I think it contributes to the levels of domestic violence and the difficulties in leaving.

wimbledonwanderer · 09/10/2022 11:46

@ImustLearn2Cook i don’t disagree about financial abuse, but you have to take household earnings into account, otherwise you’d have sahm’s with six figure salary husbands receiving welfare. There are already NI credits for this very reason though, because there’s no certainty that a couple will be together in retirement just because they are living together today

OnlyOpenMouthToChangeFeet · 09/10/2022 13:21

Chloefairydust · 08/10/2022 02:23

I just don’t know… Obviously I don’t want her to end up in prison (surely that’s worse case scenario though and doesn’t actually happen to people??)

But then I don’t know if I can turn a blind eye now I know about it…

I mean if everyone did this what state would our country be in? The rules are there for a reason right?

Of course people end up in prison!!

Chloefairydust · 09/10/2022 13:54

wimbledonwanderer · 09/10/2022 11:46

@ImustLearn2Cook i don’t disagree about financial abuse, but you have to take household earnings into account, otherwise you’d have sahm’s with six figure salary husbands receiving welfare. There are already NI credits for this very reason though, because there’s no certainty that a couple will be together in retirement just because they are living together today

Exactly this.

The benefits system is not perfect, but there has to be certain rules in place so people don’t take advantage of the system.

OP posts:
ImustLearn2Cook · 09/10/2022 14:01

@wimbledonwanderer That’s a fair point.

MayThe4th · 09/10/2022 14:01

never ceases to amaze me how widely benefit fraud is condoned and positively encouraged on here. I can only assume that an awful lot of mn’ers are or would do the same given the opportunity.

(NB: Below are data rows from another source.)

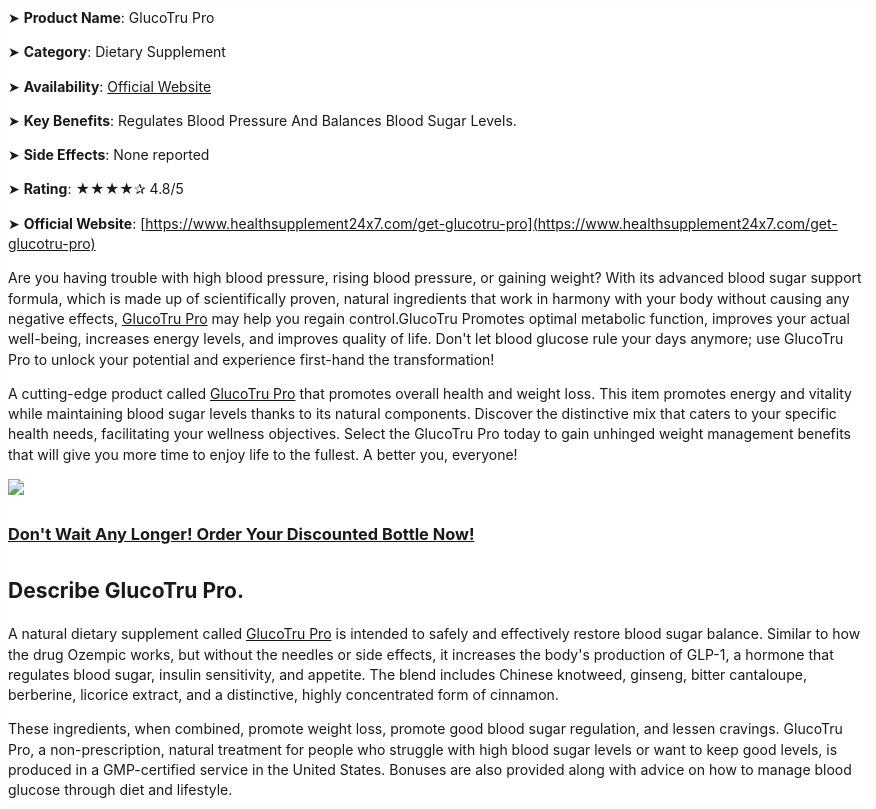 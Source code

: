 ➤ **Product Name**: GlucoTru Pro

➤ **Category**: Dietary Supplement

➤ **Availability**: [Official Website](https://www.healthsupplement24x7.com/get-glucotru-pro)

➤ **Key Benefits**: Regulates Blood Pressure And Balances Blood Sugar Levels.

➤ **Side Effects**: None reported

➤ **Rating**: ★★★★✰ 4.8/5

➤ **Official Website**: [https://www.healthsupplement24x7.com/get-glucotru-pro](https://www.healthsupplement24x7.com/get-glucotru-pro)

Are you having trouble with high blood pressure, rising blood pressure, or gaining weight? With its advanced blood sugar support formula, which is made up of scientifically proven, natural ingredients that work in harmony with your body without causing any negative effects, [GlucoTru Pro](https://nas.io/glucotru-pro-official/challenges/glucotru-pro-breakthrough-real-secret-to-balanced-glucose-and-energy) may help you regain control.GlucoTru Promotes optimal metabolic function, improves your actual well-being, increases energy levels, and improves quality of life. Don't let blood glucose rule your days anymore; use GlucoTru Pro to unlock your potential and experience first-hand the transformation!

A cutting-edge product called [GlucoTru Pro](https://view.genially.com/68789900f2b782af15a1c2d5/learning-experience-didactic-unit-glucotru-pro) that promotes overall health and weight loss. This item promotes energy and vitality while maintaining blood sugar levels thanks to its natural components. Discover the distinctive mix that caters to your specific health needs, facilitating your wellness objectives. Select the GlucoTru Pro today to gain unhinged weight management benefits that will give you more time to enjoy life to the fullest. A better you, everyone!

[![](https://blogger.googleusercontent.com/img/b/R29vZ2xl/AVvXsEgQjhdtAVr2K8QA8Az7_cbgIn0zKztSIJgBM0E-iVSGX6TuMSElLeouZQiU-LifEvNR9ZiYJPhPKfXrdIuzbnHSXh_hOtnQwHniSlgoFiXBgF0qS4zmeVfqpr3vb3wtXIom4qvx2mhGt_d_ikM_A__Pl0u9aZvdDO6h_GW1pzlljy5MhKIQkoXOPb8MttwA/w640-h346/GlucoTru%20Pro%202.png)](https://www.healthsupplement24x7.com/get-glucotru-pro)

### **[Don't Wait Any Longer! Order Your Discounted Bottle Now!](https://www.healthsupplement24x7.com/get-glucotru-pro)**

**Describe GlucoTru Pro.**
--------------------------

A natural dietary supplement called [GlucoTru Pro](https://empowerhealthlabs.omeka.net/) is intended to safely and effectively restore blood sugar balance. Similar to how the drug Ozempic works, but without the needles or side effects, it increases the body's production of GLP-1, a hormone that regulates blood sugar, insulin sensitivity, and appetite. The blend includes Chinese knotweed, ginseng, bitter cantaloupe, berberine, licorice extract, and a distinctive, highly concentrated form of cinnamon.

These ingredients, when combined, promote weight loss, promote good blood sugar regulation, and lessen cravings. GlucoTru Pro, a non-prescription, natural treatment for people who struggle with high blood sugar levels or want to keep good levels, is produced in a GMP-certified service in the United States. Bonuses are also provided along with advice on how to manage blood glucose through diet and lifestyle.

As for the argument that the government/amazon/insert organisation of choice are doing the same, the two things are not mutually exclusive.

Fraud is fraud, or do you only disagree with it when it isn’t someone you personally know.

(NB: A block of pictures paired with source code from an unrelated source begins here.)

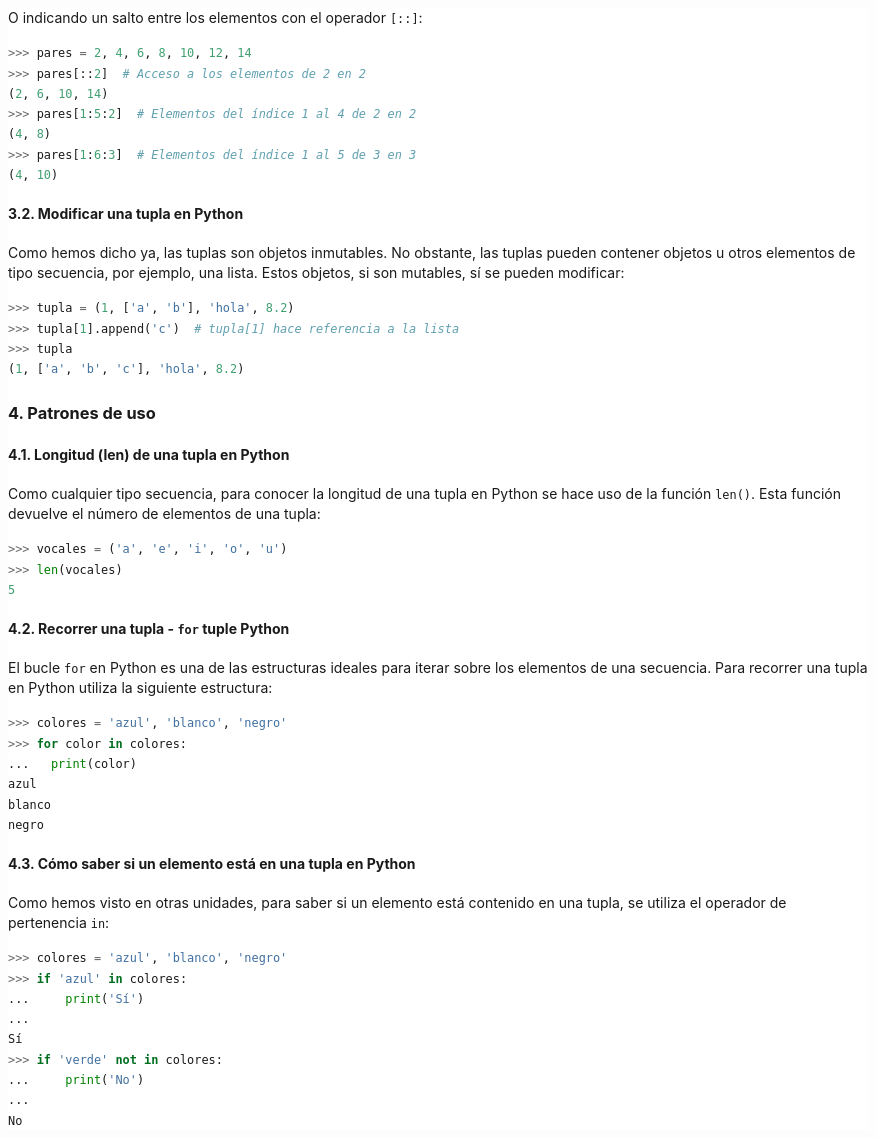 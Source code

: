 O indicando un salto entre los elementos con el operador `[::]`:

```Python
>>> pares = 2, 4, 6, 8, 10, 12, 14
>>> pares[::2]  # Acceso a los elementos de 2 en 2
(2, 6, 10, 14)
>>> pares[1:5:2]  # Elementos del índice 1 al 4 de 2 en 2
(4, 8)
>>> pares[1:6:3]  # Elementos del índice 1 al 5 de 3 en 3
(4, 10)
```
#### 3.2. Modificar una tupla en Python
Como hemos dicho ya, las tuplas son objetos inmutables. No obstante, las tuplas pueden contener objetos u otros elementos de tipo secuencia, por ejemplo, una lista. Estos objetos, si son mutables, sí se pueden modificar:

```Python
>>> tupla = (1, ['a', 'b'], 'hola', 8.2)
>>> tupla[1].append('c')  # tupla[1] hace referencia a la lista
>>> tupla
(1, ['a', 'b', 'c'], 'hola', 8.2)
```

### 4. Patrones de uso 

#### 4.1. Longitud (len) de una tupla en Python
Como cualquier tipo secuencia, para conocer la longitud de una tupla en Python se hace uso de la función `len()`. Esta función devuelve el número de elementos de una tupla:

```Python
>>> vocales = ('a', 'e', 'i', 'o', 'u')
>>> len(vocales)
5
```


#### 4.2. Recorrer una tupla - `for` tuple Python
El bucle `for` en Python es una de las estructuras ideales para iterar sobre los elementos de una secuencia. Para recorrer una tupla en Python utiliza la siguiente estructura:

```Python
>>> colores = 'azul', 'blanco', 'negro'
>>> for color in colores:
...   print(color)
azul
blanco
negro
```

#### 4.3. Cómo saber si un elemento está en una tupla en Python
Como hemos visto en otras unidades, para saber si un elemento está contenido en una tupla, se utiliza el operador de pertenencia `in`:

```Python
>>> colores = 'azul', 'blanco', 'negro'
>>> if 'azul' in colores:
...     print('Sí')
...     
Sí
>>> if 'verde' not in colores:
...     print('No')
...     
No
```
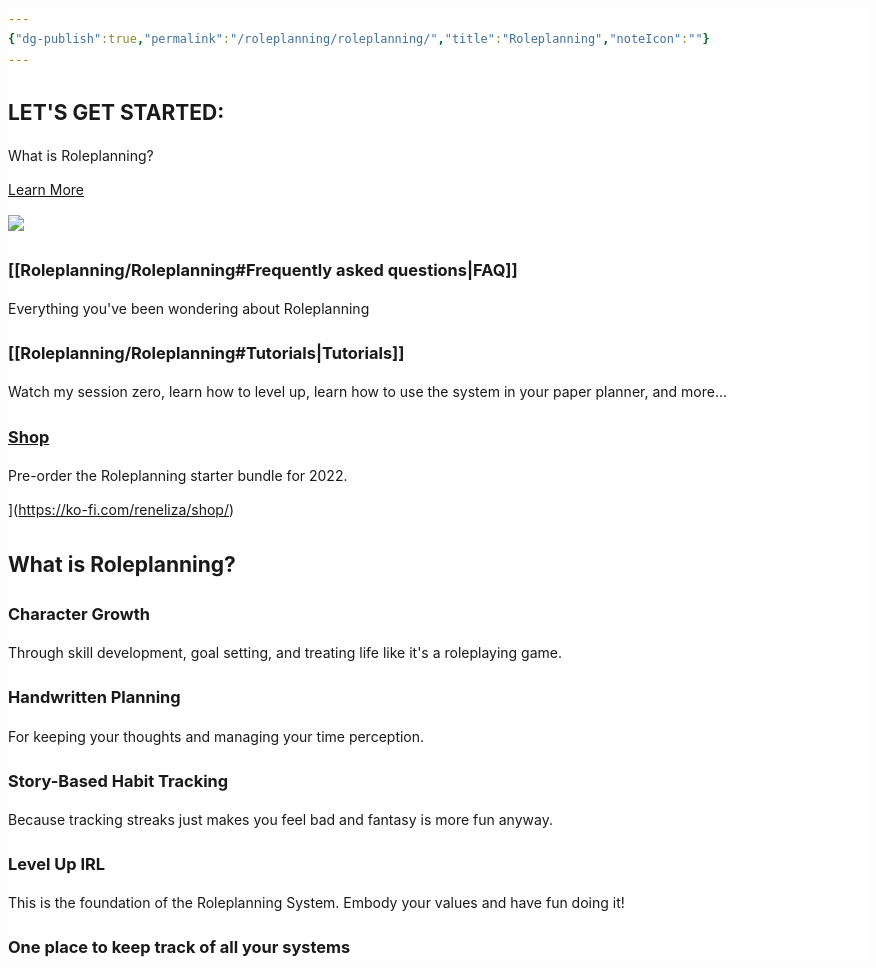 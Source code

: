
 ```yaml
---
{"dg-publish":true,"permalink":"/roleplanning/roleplanning/","title":"Roleplanning","noteIcon":""}
---
```



## LET'S GET STARTED:

What is Roleplanning?

[Learn More](#what-is-roleplanning)

![](/img/user/Assets/Attachments/IMG_0639-1024x773.jpg)

### [[Roleplanning/Roleplanning#Frequently asked questions\|FAQ]]
Everything you've been wondering about Roleplanning


### [[Roleplanning/Roleplanning#Tutorials\|Tutorials]]

Watch my session zero, learn how to level up, learn how to use the system in your paper planner, and more...


### [Shop](https://ko-fi.com/reneliza/shop)

Pre-order the Roleplanning starter bundle for 2022.



](https://ko-fi.com/reneliza/shop/)

## What is Roleplanning?

### Character Growth

Through skill development, goal setting, and treating life like it's a roleplaying game.

### Handwritten Planning

For keeping your thoughts and managing your time perception.

### Story-Based Habit Tracking

Because tracking streaks just makes you feel bad and fantasy is more fun anyway.

### Level Up IRL

This is the foundation of the Roleplanning System. Embody your values and have fun doing it!

### One place to keep track of all your systems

And it is people like the OP’s relative who will lead to benefits being far more difficult to come by in future.

YumYummy · 09/10/2022 14:04

I’ve read threads where people get more stick for not having a TV licence.

Florenz · 09/10/2022 14:11

Sarasandman · 08/10/2022 20:34

The DWP's own estimates of amounts lost to fraud is less than the amount owed by the DWP to people eligible for benefits who do not receive it and is a very small amount overall and very small indeed compared to money lost in unpaid taxes etc.., so it isn't really an issue.

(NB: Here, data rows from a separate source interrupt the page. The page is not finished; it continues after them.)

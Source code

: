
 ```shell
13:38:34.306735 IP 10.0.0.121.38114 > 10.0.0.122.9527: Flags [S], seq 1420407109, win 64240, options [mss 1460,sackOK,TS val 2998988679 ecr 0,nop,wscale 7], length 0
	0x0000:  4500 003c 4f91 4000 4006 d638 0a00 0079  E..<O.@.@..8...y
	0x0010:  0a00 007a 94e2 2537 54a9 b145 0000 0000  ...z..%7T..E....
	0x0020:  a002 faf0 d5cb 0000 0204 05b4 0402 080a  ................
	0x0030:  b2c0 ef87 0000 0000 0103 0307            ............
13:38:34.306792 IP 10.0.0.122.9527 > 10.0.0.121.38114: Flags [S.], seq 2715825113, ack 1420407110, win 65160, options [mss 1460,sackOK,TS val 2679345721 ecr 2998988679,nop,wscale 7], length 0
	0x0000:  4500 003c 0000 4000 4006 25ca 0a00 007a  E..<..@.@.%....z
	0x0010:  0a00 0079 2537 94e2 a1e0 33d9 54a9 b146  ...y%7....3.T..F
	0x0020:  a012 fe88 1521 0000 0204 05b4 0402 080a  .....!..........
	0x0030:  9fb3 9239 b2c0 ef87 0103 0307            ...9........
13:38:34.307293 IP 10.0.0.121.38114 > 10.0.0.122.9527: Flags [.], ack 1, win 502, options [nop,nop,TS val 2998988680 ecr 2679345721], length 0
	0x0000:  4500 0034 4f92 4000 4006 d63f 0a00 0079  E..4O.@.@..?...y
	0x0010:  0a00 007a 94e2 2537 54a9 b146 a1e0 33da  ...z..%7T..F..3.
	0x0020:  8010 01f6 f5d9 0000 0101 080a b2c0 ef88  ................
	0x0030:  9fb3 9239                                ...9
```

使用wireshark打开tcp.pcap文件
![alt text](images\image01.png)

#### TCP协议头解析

The DWP don't know the amount lost to fraud because they don't know how who is committing fraud, if they did they would stop their claims. And people eligible for benefits who don't claim them aren't owed anything until they make a claim.

If I had any suspicions about benefit fraud I would drop a dime on the culprits immediately.

caringcarer · 09/10/2022 14:17

Yes if I was sure she was committing benefit fraud I would report her. There is a finite pot. Those who desperately need the support are not always getting it because others defraud the system. Benefits should be paid to those with a legitimate claim. When my son was briefly unemployed we supported him as he did not want to claim as it was only for 4 weeks until new job started. He caught up his voluntary NICs too so it would not impact his pension.

caringcarer · 09/10/2022 14:19

Even people found to deliberately defraud benefits system get away with a community order and slap on the wrist if they have a child. They should be made to repay double amount they stole from others like disabled, because that is what they are doing.

caringcarer · 09/10/2022 14:26

@VampiresWife, surely she can't claim benefits as single Mum if bf lives there too. So may people do this but it is literally taking money from a pot meant for others like disabled.

bingotime · 09/10/2022 14:40

caringcarer · 09/10/2022 14:19

Even people found to deliberately defraud benefits system get away with a community order and slap on the wrist if they have a child. They should be made to repay double amount they stole from others like disabled, because that is what they are doing.

This doesn't apply to other financial crimes committed against other disabled people so why should it for benefits?

typos · 09/10/2022 14:43

No I wouldn't report this I'd stay as far away from the situation as possible however.